## Work task
A faithful copy of the entries is required, with no images in it.

## Data for this exercise
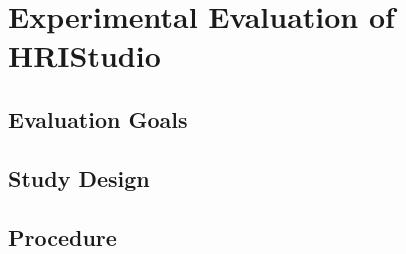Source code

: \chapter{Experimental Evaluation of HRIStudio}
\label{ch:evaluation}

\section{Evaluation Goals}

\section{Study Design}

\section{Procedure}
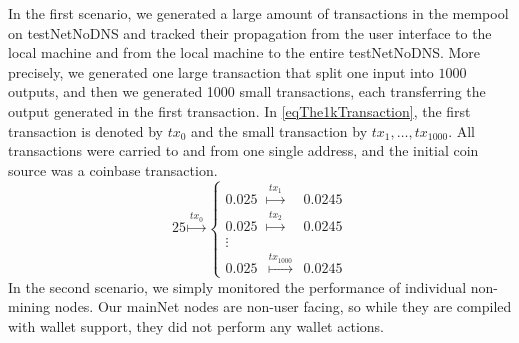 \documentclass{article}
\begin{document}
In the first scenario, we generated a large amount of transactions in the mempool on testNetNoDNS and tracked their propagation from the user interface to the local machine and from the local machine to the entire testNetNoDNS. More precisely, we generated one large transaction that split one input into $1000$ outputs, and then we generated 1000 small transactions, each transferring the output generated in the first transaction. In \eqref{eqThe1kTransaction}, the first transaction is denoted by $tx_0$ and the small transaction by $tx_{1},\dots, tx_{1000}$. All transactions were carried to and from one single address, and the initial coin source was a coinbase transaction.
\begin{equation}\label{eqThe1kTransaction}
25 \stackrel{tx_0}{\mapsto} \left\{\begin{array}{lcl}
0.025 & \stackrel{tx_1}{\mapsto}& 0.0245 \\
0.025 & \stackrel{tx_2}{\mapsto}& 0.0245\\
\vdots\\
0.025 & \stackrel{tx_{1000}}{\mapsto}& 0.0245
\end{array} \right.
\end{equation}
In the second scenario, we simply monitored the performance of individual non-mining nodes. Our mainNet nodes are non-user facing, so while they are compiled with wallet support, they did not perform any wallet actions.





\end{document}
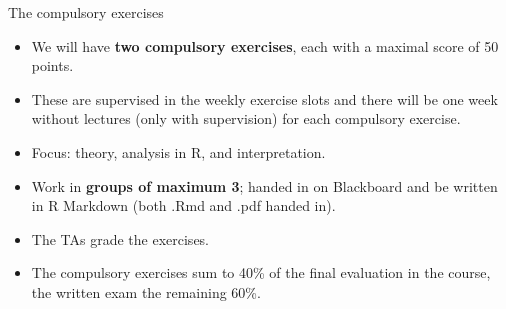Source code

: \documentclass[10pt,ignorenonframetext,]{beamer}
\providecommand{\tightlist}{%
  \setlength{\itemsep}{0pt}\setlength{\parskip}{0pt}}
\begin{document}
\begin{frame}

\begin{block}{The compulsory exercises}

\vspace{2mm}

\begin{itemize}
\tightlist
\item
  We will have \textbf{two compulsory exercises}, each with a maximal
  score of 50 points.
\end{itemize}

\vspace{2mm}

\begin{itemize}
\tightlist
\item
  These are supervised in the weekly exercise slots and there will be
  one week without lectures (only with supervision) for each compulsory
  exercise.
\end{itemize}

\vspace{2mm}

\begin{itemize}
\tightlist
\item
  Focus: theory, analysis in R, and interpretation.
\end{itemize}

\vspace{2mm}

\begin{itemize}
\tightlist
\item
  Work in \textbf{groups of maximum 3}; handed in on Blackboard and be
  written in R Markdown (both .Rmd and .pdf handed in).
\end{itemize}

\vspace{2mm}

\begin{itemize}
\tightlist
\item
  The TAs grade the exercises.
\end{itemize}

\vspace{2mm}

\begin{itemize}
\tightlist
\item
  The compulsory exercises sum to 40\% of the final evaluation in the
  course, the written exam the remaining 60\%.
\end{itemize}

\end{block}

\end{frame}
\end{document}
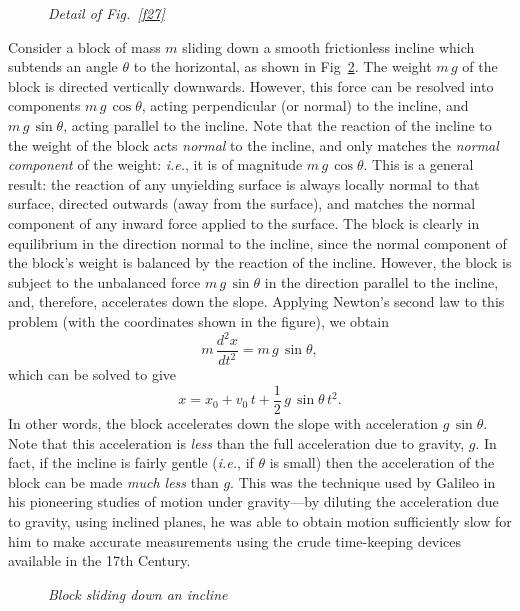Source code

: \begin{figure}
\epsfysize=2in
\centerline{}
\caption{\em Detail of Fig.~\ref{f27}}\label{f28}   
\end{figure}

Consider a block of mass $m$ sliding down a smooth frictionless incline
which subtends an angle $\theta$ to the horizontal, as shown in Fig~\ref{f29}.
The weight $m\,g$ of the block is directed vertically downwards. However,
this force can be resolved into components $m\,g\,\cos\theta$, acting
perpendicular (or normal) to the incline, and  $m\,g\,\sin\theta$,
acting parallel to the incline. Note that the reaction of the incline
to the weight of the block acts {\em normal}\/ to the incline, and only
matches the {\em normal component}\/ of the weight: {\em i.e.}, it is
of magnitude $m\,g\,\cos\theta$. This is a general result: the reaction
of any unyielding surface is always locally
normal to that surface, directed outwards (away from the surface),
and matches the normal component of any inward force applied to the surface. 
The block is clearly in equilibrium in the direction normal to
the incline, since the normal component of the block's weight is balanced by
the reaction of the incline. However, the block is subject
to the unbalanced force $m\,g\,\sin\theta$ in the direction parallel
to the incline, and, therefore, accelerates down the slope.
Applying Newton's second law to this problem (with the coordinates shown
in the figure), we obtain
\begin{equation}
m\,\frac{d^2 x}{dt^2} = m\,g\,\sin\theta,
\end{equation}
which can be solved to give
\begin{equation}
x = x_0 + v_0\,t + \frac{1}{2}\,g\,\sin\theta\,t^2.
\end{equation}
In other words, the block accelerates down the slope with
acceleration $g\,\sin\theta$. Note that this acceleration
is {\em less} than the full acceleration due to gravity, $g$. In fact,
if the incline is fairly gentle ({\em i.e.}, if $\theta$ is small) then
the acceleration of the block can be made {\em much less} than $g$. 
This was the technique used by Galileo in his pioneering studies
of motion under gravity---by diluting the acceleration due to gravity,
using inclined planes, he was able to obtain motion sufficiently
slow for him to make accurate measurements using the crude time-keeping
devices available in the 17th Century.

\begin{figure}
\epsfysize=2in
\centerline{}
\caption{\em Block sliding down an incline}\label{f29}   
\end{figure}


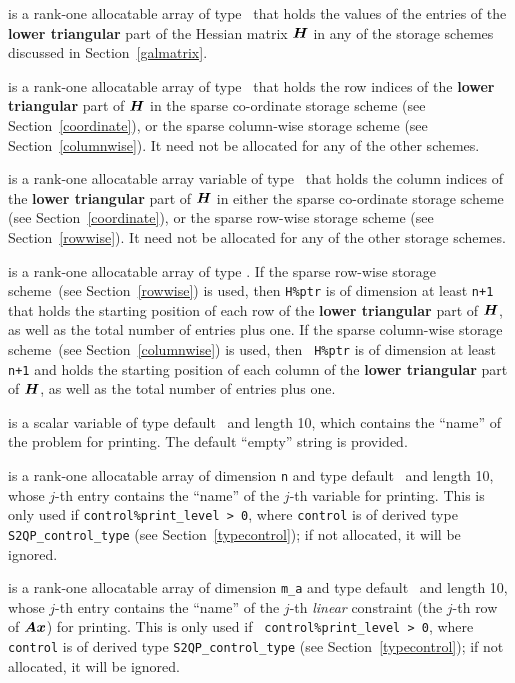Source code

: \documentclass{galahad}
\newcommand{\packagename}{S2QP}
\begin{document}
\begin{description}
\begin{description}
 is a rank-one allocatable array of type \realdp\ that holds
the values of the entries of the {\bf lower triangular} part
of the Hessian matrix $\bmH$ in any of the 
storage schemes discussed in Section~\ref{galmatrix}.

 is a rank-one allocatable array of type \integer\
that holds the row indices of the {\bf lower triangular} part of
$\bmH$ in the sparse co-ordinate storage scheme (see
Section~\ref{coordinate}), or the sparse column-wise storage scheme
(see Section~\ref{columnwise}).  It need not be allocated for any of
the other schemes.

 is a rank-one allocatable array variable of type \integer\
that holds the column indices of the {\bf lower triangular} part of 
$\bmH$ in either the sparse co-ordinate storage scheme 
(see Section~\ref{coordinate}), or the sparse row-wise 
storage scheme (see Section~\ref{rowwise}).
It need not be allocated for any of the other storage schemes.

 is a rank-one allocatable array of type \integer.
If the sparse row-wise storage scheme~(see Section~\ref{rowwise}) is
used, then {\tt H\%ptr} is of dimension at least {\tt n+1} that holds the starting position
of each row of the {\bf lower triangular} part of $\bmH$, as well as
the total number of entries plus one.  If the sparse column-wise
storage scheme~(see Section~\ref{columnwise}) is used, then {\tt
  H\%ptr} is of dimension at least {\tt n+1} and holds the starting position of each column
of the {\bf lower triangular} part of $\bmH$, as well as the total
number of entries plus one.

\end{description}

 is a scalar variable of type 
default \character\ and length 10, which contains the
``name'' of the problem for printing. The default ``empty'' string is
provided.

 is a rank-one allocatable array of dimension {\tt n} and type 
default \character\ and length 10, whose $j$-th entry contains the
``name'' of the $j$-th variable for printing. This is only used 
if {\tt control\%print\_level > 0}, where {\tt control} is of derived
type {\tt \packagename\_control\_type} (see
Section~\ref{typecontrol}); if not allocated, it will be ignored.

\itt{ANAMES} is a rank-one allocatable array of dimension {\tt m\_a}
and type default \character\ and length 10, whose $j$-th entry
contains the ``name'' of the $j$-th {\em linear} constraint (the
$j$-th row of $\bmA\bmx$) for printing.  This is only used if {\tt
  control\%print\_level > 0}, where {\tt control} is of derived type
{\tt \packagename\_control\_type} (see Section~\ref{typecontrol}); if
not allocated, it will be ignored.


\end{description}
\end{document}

## Result of this task
Source code

: \chapter{Experimental Evaluation of HRIStudio}
\label{ch:evaluation}

\section{Evaluation Goals}

\section{Study Design}

\section{Procedure}
 \documentclass{article}
\begin{document}
In the first scenario, we generated a large amount of transactions in the mempool on testNetNoDNS and tracked their propagation from the user interface to the local machine and from the local machine to the entire testNetNoDNS. More precisely, we generated one large transaction that split one input into $1000$ outputs, and then we generated 1000 small transactions, each transferring the output generated in the first transaction. In \eqref{eqThe1kTransaction}, the first transaction is denoted by $tx_0$ and the small transaction by $tx_{1},\dots, tx_{1000}$. All transactions were carried to and from one single address, and the initial coin source was a coinbase transaction.
\begin{equation}\label{eqThe1kTransaction}
25 \stackrel{tx_0}{\mapsto} \left\{\begin{array}{lcl}
0.025 & \stackrel{tx_1}{\mapsto}& 0.0245 \\
0.025 & \stackrel{tx_2}{\mapsto}& 0.0245\\
\vdots\\
0.025 & \stackrel{tx_{1000}}{\mapsto}& 0.0245
\end{array} \right.
\end{equation}
In the second scenario, we simply monitored the performance of individual non-mining nodes. Our mainNet nodes are non-user facing, so while they are compiled with wallet support, they did not perform any wallet actions.





\end{document}
Source code

: \documentclass[10pt,ignorenonframetext,]{beamer}
\providecommand{\tightlist}{%
  \setlength{\itemsep}{0pt}\setlength{\parskip}{0pt}}
\begin{document}
\begin{frame}

\begin{block}{The compulsory exercises}

\vspace{2mm}

\begin{itemize}
\tightlist
\item
  We will have \textbf{two compulsory exercises}, each with a maximal
  score of 50 points.
\end{itemize}

\vspace{2mm}

\begin{itemize}
\tightlist
\item
  These are supervised in the weekly exercise slots and there will be
  one week without lectures (only with supervision) for each compulsory
  exercise.
\end{itemize}

\vspace{2mm}

\begin{itemize}
\tightlist
\item
  Focus: theory, analysis in R, and interpretation.
\end{itemize}

\vspace{2mm}

\begin{itemize}
\tightlist
\item
  Work in \textbf{groups of maximum 3}; handed in on Blackboard and be
  written in R Markdown (both .Rmd and .pdf handed in).
\end{itemize}

\vspace{2mm}

\begin{itemize}
\tightlist
\item
  The TAs grade the exercises.
\end{itemize}

\vspace{2mm}

\begin{itemize}
\tightlist
\item
  The compulsory exercises sum to 40\% of the final evaluation in the
  course, the written exam the remaining 60\%.
\end{itemize}

\end{block}

\end{frame}
\end{document}
Source code

: \begin{figure}
\epsfysize=2in
\centerline{}
\caption{\em Detail of Fig.~\ref{f27}}\label{f28}   
\end{figure}

Consider a block of mass $m$ sliding down a smooth frictionless incline
which subtends an angle $\theta$ to the horizontal, as shown in Fig~\ref{f29}.
The weight $m\,g$ of the block is directed vertically downwards. However,
this force can be resolved into components $m\,g\,\cos\theta$, acting
perpendicular (or normal) to the incline, and  $m\,g\,\sin\theta$,
acting parallel to the incline. Note that the reaction of the incline
to the weight of the block acts {\em normal}\/ to the incline, and only
matches the {\em normal component}\/ of the weight: {\em i.e.}, it is
of magnitude $m\,g\,\cos\theta$. This is a general result: the reaction
of any unyielding surface is always locally
normal to that surface, directed outwards (away from the surface),
and matches the normal component of any inward force applied to the surface. 
The block is clearly in equilibrium in the direction normal to
the incline, since the normal component of the block's weight is balanced by
the reaction of the incline. However, the block is subject
to the unbalanced force $m\,g\,\sin\theta$ in the direction parallel
to the incline, and, therefore, accelerates down the slope.
Applying Newton's second law to this problem (with the coordinates shown
in the figure), we obtain
\begin{equation}
m\,\frac{d^2 x}{dt^2} = m\,g\,\sin\theta,
\end{equation}
which can be solved to give
\begin{equation}
x = x_0 + v_0\,t + \frac{1}{2}\,g\,\sin\theta\,t^2.
\end{equation}
In other words, the block accelerates down the slope with
acceleration $g\,\sin\theta$. Note that this acceleration
is {\em less} than the full acceleration due to gravity, $g$. In fact,
if the incline is fairly gentle ({\em i.e.}, if $\theta$ is small) then
the acceleration of the block can be made {\em much less} than $g$. 
This was the technique used by Galileo in his pioneering studies
of motion under gravity---by diluting the acceleration due to gravity,
using inclined planes, he was able to obtain motion sufficiently
slow for him to make accurate measurements using the crude time-keeping
devices available in the 17th Century.

\begin{figure}
\epsfysize=2in
\centerline{}
\caption{\em Block sliding down an incline}\label{f29}   
\end{figure}


Source code

: \documentclass{galahad}
\newcommand{\packagename}{S2QP}
\begin{document}
\begin{description}
\begin{description}
 is a rank-one allocatable array of type \realdp\ that holds
the values of the entries of the {\bf lower triangular} part
of the Hessian matrix $\bmH$ in any of the 
storage schemes discussed in Section~\ref{galmatrix}.

 is a rank-one allocatable array of type \integer\
that holds the row indices of the {\bf lower triangular} part of
$\bmH$ in the sparse co-ordinate storage scheme (see
Section~\ref{coordinate}), or the sparse column-wise storage scheme
(see Section~\ref{columnwise}).  It need not be allocated for any of
the other schemes.

 is a rank-one allocatable array variable of type \integer\
that holds the column indices of the {\bf lower triangular} part of 
$\bmH$ in either the sparse co-ordinate storage scheme 
(see Section~\ref{coordinate}), or the sparse row-wise 
storage scheme (see Section~\ref{rowwise}).
It need not be allocated for any of the other storage schemes.

 is a rank-one allocatable array of type \integer.
If the sparse row-wise storage scheme~(see Section~\ref{rowwise}) is
used, then {\tt H\%ptr} is of dimension at least {\tt n+1} that holds the starting position
of each row of the {\bf lower triangular} part of $\bmH$, as well as
the total number of entries plus one.  If the sparse column-wise
storage scheme~(see Section~\ref{columnwise}) is used, then {\tt
  H\%ptr} is of dimension at least {\tt n+1} and holds the starting position of each column
of the {\bf lower triangular} part of $\bmH$, as well as the total
number of entries plus one.

\end{description}

 is a scalar variable of type 
default \character\ and length 10, which contains the
``name'' of the problem for printing. The default ``empty'' string is
provided.

 is a rank-one allocatable array of dimension {\tt n} and type 
default \character\ and length 10, whose $j$-th entry contains the
``name'' of the $j$-th variable for printing. This is only used 
if {\tt control\%print\_level > 0}, where {\tt control} is of derived
type {\tt \packagename\_control\_type} (see
Section~\ref{typecontrol}); if not allocated, it will be ignored.

\itt{ANAMES} is a rank-one allocatable array of dimension {\tt m\_a}
and type default \character\ and length 10, whose $j$-th entry
contains the ``name'' of the $j$-th {\em linear} constraint (the
$j$-th row of $\bmA\bmx$) for printing.  This is only used if {\tt
  control\%print\_level > 0}, where {\tt control} is of derived type
{\tt \packagename\_control\_type} (see Section~\ref{typecontrol}); if
not allocated, it will be ignored.


\end{description}
\end{document}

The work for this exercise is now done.